The next hit is out to the outfielders. The moment the ball hits the ground, Emmet _moves._

Nerissa unintentionally jolts the same instant he does. Her boots clang against the steel floor of the bleachers as she watches him sprint, barely holding her breath. Ada and Poseidon start screaming at her side, clutching at one another, over and over again shouting, “Go! Go! Go! Go! Go! Go!”

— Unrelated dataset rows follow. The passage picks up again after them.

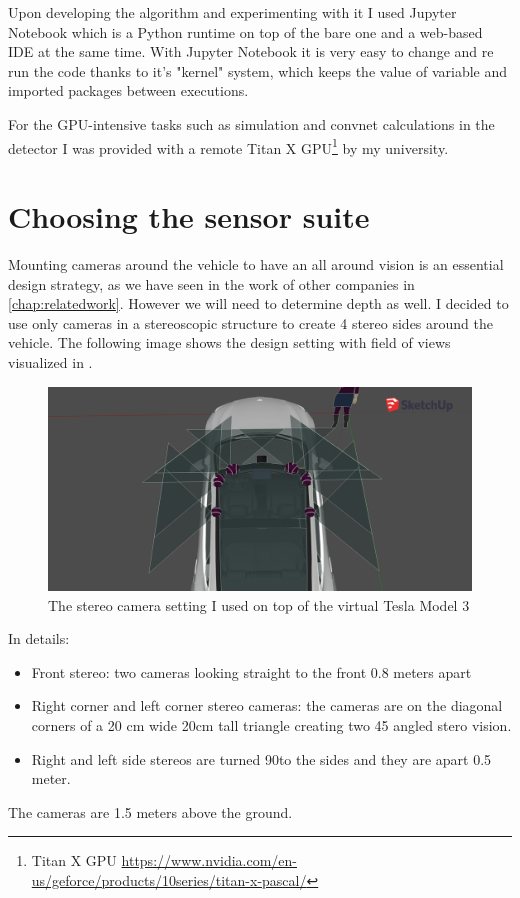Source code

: Upon developing the algorithm and experimenting with it I used Jupyter Notebook
which is a Python runtime on top of the bare one and a web-based IDE at the same
time. With Jupyter Notebook it is very easy to change and re run the code thanks
to it's "kernel" system, which keeps the value of variable and imported packages
between executions.

For the GPU-intensive tasks such as simulation and convnet calculations in the
detector I was provided with a remote Titan X GPU\footnote{ Titan X GPU
    \url{https://www.nvidia.com/en-us/geforce/products/10series/titan-x-pascal/}} by
my university.

\section{Choosing the sensor suite}

Mounting cameras around the vehicle to have an all around vision is an essential
design strategy, as we have seen in the work of other companies in
\autoref{chap:relatedwork}. However we will need to determine depth as well. I
decided to use only cameras in a stereoscopic structure to create 4 stereo sides
around the vehicle. The following image shows the design setting with field of
views visualized in .

\begin{figure}[!ht]
    \centering
    \includegraphics[width=150mm, keepaspectratio]{figures/3dmodel3.png}
    \caption{The stereo camera setting I used on top of the virtual Tesla Model 3}
    \label{fig:3dmodel3}
\end{figure}

In details: 
\begin{itemize}
    \item Front stereo: two cameras looking straight to the front 0.8 meters
          apart
    \item Right corner and left corner stereo cameras: the cameras are on the
          diagonal corners of a 20 cm wide 20cm tall triangle creating two 45\degree
          angled stero vision.
    \item Right and left side stereos are turned 90\degree to the sides and they are apart 0.5 meter.
\end{itemize}
The cameras are 1.5 meters above the ground.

Nerissa spies the small white shot of the baseball over the pitcher’s head as he ducks low to the mound. It’s a neat, beautiful throw, for as much as she hates the ease with which the catcher snaps it up in his mitt and _slams_ his glove down towards Emmet, sliding for home— 

—there’s a spray of dust and the ugly, thudding sound of crashing limbs— 

—Nerissa shoots to her feet.

“Oh no,” Isobel breathes.

The dirt settles.

The umpire is the first one to help the catcher up from where he’s fallen over Emmet in a heaped tangle of their limbs. Both head coaches shoot forward. The catcher pushes back his mask; there’s a beat where Nerissa half-expects a hand to be extended down to Emmet to help him up to his feet, too, but there isn’t.

His coach kneels over him instead.

“He’s turned away from us,” Nerissa hisses. Her hands fist at her sides. “Why? Why isn’t he looking over here?”

“Do you think he’s okay?” Ada whispers.

Isobel slowly rises to her feet the more and more seconds that pass and her son isn’t getting up off the ground. “I’m going down there.” 

“But—”

“Stay here.” 

There isn’t much she can do when Isobel talks like _that_.

Nerissa watches her descend the stands and quickly walk around the long cinderblock wall of the home dugout. Her dark brown hair is nearly black in its shadow, loose waves bouncing against her shoulders. No one stops Isobel when she opens the gate and steps onto the field. That, more than anything, makes Nerissa’s gut twist.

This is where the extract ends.